At 9:20am on 15 February 2013, the people of the industrial town Chelyabinsk in Russia were starting their mornings when a light streaked across the sky. Bright enough to outshine the Sun, people ran to windows to see the trail it left in the sky. A few minutes later, a boom swept through the town, shattering windows, bringing down walls and knocking people to the ground.
That shocking sound was a meteor exploding overhead, but it wasn't just the noise. Fragments of rock were blasted across the landscape by the blast, falling down on the snow like rain.
Videos from dashcams and CCTV cameras soon appeared on news channels around the world, sending meteorite hunters and researchers flocking to the town. Among those who arrived after the airblast was a young PhD student just getting started in her journalistic career – me.

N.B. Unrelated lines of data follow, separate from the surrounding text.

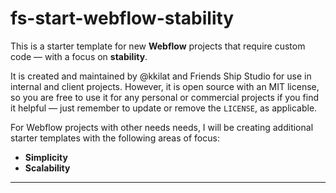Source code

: # fs-start-webflow-stability

This is a starter template for new **Webflow** projects that require custom code — with a focus on **stability**.

It is created and maintained by @kkilat and Friends Ship Studio for use in internal and client projects. However, it is open source with an MIT license, so you are free to use it for any personal or commercial projects if you find it helpful — just remember to update or remove the `LICENSE`, as applicable.

For Webflow projects with other needs needs, I will be creating additional starter templates with the following areas of focus:
- **Simplicity**
- **Scalability**

---
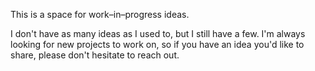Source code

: This is a space for work–in–progress ideas.

I don't have as many ideas as I used to, but I still have a few. I'm always looking for new projects to work on, so if you have an idea you'd like to share, please don't hesitate to reach out.
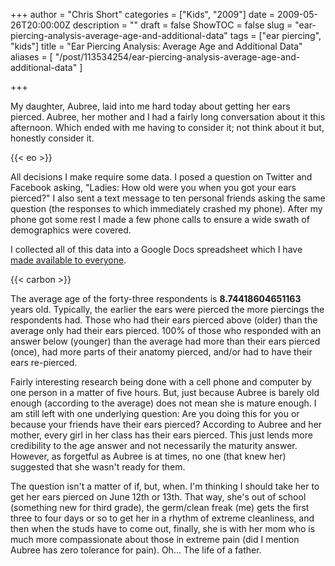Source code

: +++
author = "Chris Short"
categories = ["Kids", "2009"]
date = 2009-05-26T20:00:00Z
description = ""
draft = false
ShowTOC = false
slug = "ear-piercing-analysis-average-age-and-additional-data"
tags = ["ear piercing", "kids"]
title = "Ear Piercing Analysis: Average Age and Additional Data"
aliases = [
    "/post/113534254/ear-piercing-analysis-average-age-and-additional-data"
]

+++

My daughter, Aubree, laid into me hard today about getting her ears pierced.  Aubree, her mother and I had a fairly long conversation about it this afternoon.  Which ended with me having to consider it; not think about it but, honestly consider it.

{{< eo >}}

All decisions I make require some data.  I posed a question on Twitter and Facebook asking, "Ladies: How old were you when you got your ears pierced?"  I also sent a text message to ten personal friends asking the same question (the responses to which immediately crashed my phone).  After my phone got some rest I made a few phone calls to ensure a wide swath of demographics were covered.

I collected all of this data into a Google Docs spreadsheet which I have [made available to everyone](https://docs.google.com/spreadsheets/d/1dT7LEM98_behiHkbEiTkQLgJHMblcOhdyvI9POypOFc/edit?usp=sharing).

{{< carbon >}}

The average age of the forty-three respondents is **8.74418604651163** years old.  Typically, the earlier the ears were pierced the more piercings the respondents had.  Those who had their ears pierced above (older) than the average only had their ears pierced.  100% of those who responded with an answer below (younger) than the average had more than their ears pierced (once), had more parts of their anatomy pierced, and/or had to have their ears re-pierced.

Fairly interesting research being done with a cell phone and computer by one person in a matter of five hours.  But, just because Aubree is barely old enough (according to the average) does not mean she is mature enough.  I am still left with one underlying question:  Are you doing this for you or because your friends have their ears pierced?  According to Aubree and her mother, every girl in her class has their ears pierced.  This just lends more credibility to the age answer and not necessarily the maturity answer.  However, as forgetful as Aubree is at times, no one (that knew her) suggested that she wasn't ready for them.

The question isn't a matter of if, but, when.  I'm thinking I should take her to get her ears pierced on June 12th or 13th.  That way, she's out of school (something new for third grade), the germ/clean freak (me) gets the first three to four days or so to get her in a rhythm of extreme cleanliness, and then when the studs have to come out, finally, she is with her mom who is much more compassionate about those in extreme pain (did I mention Aubree has zero tolerance for pain).  Oh… The life of a father.


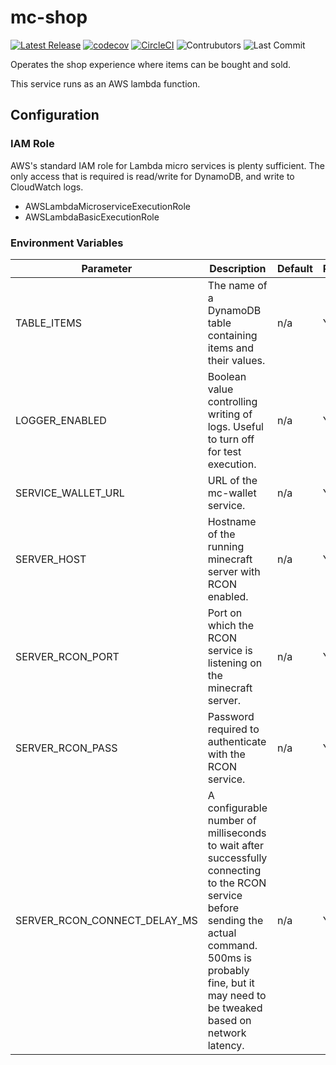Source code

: # mc-shop
[![Latest Release](https://img.shields.io/github/v/release/Ubunfu/mc-shop)](https://github.com/Ubunfu/mc-shop/releases)
[![codecov](https://codecov.io/gh/Ubunfu/mc-shop/branch/master/graph/badge.svg?token=u6O5o3QNih)](https://codecov.io/gh/Ubunfu/mc-shop)
[![CircleCI](https://img.shields.io/circleci/build/github/Ubunfu/mc-shop?logo=circleci)](https://app.circleci.com/pipelines/github/Ubunfu/mc-shop)
![Contrubutors](https://img.shields.io/github/contributors/Ubunfu/mc-shop?color=blue)
![Last Commit](https://img.shields.io/github/last-commit/Ubunfu/mc-shop)

Operates the shop experience where items can be bought and sold.

This service runs as an AWS lambda function.

## Configuration
### IAM Role
AWS's standard IAM role for Lambda micro services is plenty sufficient. The only access that is required is read/write for DynamoDB, and write to CloudWatch logs.

* AWSLambdaMicroserviceExecutionRole
* AWSLambdaBasicExecutionRole

### Environment Variables
| Parameter                    | Description                                                                       | Default | Required? |
|------------------------------|-----------------------------------------------------------------------------------|---------|-----------|
| TABLE_ITEMS                  | The name of a DynamoDB table containing items and their values.                   | n/a     | Yes       |
| LOGGER_ENABLED               | Boolean value controlling writing of logs. Useful to turn off for test execution. | n/a     | Yes       |
| SERVICE_WALLET_URL           | URL of the mc-wallet service.                                                     | n/a     | Yes       |
| SERVER_HOST                  | Hostname of the running minecraft server with RCON enabled.                       | n/a     | Yes       |
| SERVER_RCON_PORT             | Port on which the RCON service is listening on the minecraft server.              | n/a     | Yes       |
| SERVER_RCON_PASS             | Password required to authenticate with the RCON service.                          | n/a     | Yes       |
| SERVER_RCON_CONNECT_DELAY_MS | A configurable number of milliseconds to wait after successfully connecting to the RCON service before sending the actual command.  500ms is probably fine, but it may need to be tweaked based on network latency. | n/a     | Yes       |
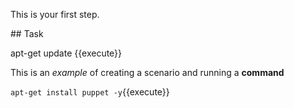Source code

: This is your first step.

## Task

apt-get update {{execute}}

This is an _example_ of creating a scenario and running a **command**

`apt-get install puppet -y`{{execute}}
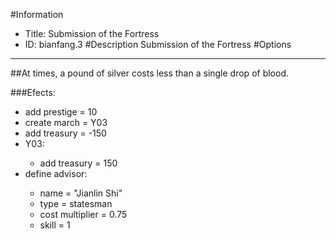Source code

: #Information
 - Title: Submission of the Fortress
 - ID: bianfang.3
#Description
Submission of the Fortress
#Options

___
##At times, a pound of silver costs less than a single drop of blood.

###Efects:<ul><li>add prestige = 10</li><li>create march = Y03</li><li>add treasury = -150</li><li>Y03:</li><ul><li>add treasury = 150</li></ul><li>define advisor:</li><ul><li>name = "Jianlin Shi"</li><li>type = statesman</li><li>cost multiplier = 0.75</li><li>skill = 1</li></ul></ul>
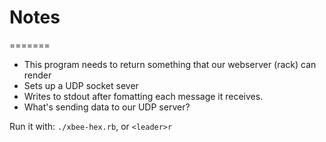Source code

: # Notes
=======
 - This program needs to return something that our webserver (rack) can render
 - Sets up a UDP socket sever
 - Writes to stdout after fomatting each message it receives.
 - What's sending data to our UDP server?

 Run it with: `./xbee-hex.rb`, or `<leader>r`
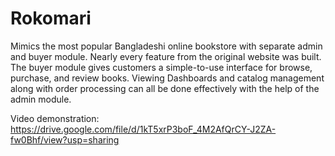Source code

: ﻿# Rokomari
Mimics the most popular Bangladeshi online bookstore with separate admin and buyer module. Nearly every feature from the original website was built. The buyer module gives customers a simple-to-use interface for browse, purchase, and review books. Viewing Dashboards and catalog management along with order processing can all be done effectively with the help of the admin module.

Video demonstration: https://drive.google.com/file/d/1kT5xrP3boF_4M2AfQrCY-J2ZA-fw0Bhf/view?usp=sharing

I'd been asked to present a documentary about the event with the rather dramatic title of from Space, which was how a film crew and I found ourselves knee-deep in snow during the Russian winter, three weeks following the explosion. However, it was the very snow freezing my toes that made Chelyabinsk the perfect place for a meteorite hunt. When the rocks fell onto untouched snow, the heat they picked up from their journey through the atmosphere melted a clear, obvious hole. Find a hole, dig to the bottom and there's a good chance you'll find a meteorite.